* Task *
Below are the records; copy every line in them that holds the string "itself".

═══ Records to process

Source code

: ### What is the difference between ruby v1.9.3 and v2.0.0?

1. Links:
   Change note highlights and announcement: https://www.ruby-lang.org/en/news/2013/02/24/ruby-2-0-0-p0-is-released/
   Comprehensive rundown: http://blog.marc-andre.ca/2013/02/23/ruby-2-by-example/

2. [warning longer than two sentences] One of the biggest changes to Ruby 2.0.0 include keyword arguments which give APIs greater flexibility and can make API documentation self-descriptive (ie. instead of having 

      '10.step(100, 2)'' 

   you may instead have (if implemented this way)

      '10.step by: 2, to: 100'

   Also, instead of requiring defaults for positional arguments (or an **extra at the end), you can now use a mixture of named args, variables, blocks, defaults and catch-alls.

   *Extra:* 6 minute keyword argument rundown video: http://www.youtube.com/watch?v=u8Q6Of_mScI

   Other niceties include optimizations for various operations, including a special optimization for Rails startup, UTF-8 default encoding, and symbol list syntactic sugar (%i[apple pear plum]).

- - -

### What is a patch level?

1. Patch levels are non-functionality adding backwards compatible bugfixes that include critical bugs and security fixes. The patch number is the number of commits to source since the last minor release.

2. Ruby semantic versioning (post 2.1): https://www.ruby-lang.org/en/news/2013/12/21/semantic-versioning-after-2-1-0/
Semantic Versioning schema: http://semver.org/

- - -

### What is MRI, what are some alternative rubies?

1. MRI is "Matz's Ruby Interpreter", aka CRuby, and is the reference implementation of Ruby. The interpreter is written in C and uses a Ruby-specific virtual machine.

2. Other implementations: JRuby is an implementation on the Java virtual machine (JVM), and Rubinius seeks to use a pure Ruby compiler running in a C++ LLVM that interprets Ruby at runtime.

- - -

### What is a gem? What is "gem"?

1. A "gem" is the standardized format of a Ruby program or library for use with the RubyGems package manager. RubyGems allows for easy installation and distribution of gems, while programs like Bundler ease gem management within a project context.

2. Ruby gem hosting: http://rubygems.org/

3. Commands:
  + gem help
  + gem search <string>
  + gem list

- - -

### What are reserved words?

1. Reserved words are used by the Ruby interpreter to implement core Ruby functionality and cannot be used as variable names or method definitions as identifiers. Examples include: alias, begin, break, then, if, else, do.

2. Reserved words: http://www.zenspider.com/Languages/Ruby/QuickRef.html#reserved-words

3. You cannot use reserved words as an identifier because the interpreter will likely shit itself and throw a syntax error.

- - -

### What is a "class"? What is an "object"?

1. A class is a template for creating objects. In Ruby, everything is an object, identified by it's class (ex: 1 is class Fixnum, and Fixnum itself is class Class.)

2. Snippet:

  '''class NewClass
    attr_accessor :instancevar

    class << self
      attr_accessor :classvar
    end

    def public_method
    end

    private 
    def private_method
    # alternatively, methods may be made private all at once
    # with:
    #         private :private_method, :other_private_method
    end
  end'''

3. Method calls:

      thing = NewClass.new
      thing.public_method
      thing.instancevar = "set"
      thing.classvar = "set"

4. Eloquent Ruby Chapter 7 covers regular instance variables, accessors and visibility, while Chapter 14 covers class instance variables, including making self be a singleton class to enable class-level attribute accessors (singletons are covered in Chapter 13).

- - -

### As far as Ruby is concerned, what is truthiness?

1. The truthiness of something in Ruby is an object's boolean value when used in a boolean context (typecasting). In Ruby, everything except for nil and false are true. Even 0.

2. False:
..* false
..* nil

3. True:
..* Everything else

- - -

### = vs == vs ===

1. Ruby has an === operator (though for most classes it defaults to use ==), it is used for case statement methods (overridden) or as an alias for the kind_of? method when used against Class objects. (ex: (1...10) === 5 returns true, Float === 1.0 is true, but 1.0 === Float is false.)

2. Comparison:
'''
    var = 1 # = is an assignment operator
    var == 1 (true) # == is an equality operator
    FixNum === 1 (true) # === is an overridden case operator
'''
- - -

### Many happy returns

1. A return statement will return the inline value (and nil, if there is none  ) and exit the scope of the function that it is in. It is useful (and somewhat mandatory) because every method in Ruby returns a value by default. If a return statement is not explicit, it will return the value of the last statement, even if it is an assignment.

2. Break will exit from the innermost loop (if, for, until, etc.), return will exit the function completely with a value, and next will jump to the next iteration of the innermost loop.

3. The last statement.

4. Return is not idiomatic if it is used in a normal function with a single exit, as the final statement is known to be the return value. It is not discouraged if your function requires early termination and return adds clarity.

══════
═══ Records to process

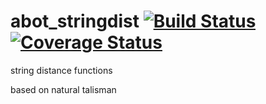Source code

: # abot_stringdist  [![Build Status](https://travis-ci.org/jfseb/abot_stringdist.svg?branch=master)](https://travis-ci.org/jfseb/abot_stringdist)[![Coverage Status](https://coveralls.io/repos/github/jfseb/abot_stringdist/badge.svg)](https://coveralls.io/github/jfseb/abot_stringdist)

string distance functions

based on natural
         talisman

══════

* Written reply *
3. You cannot use reserved words as an identifier because the interpreter will likely shit itself and throw a syntax error.
1. A class is a template for creating objects. In Ruby, everything is an object, identified by it's class (ex: 1 is class Fixnum, and Fixnum itself is class Class.)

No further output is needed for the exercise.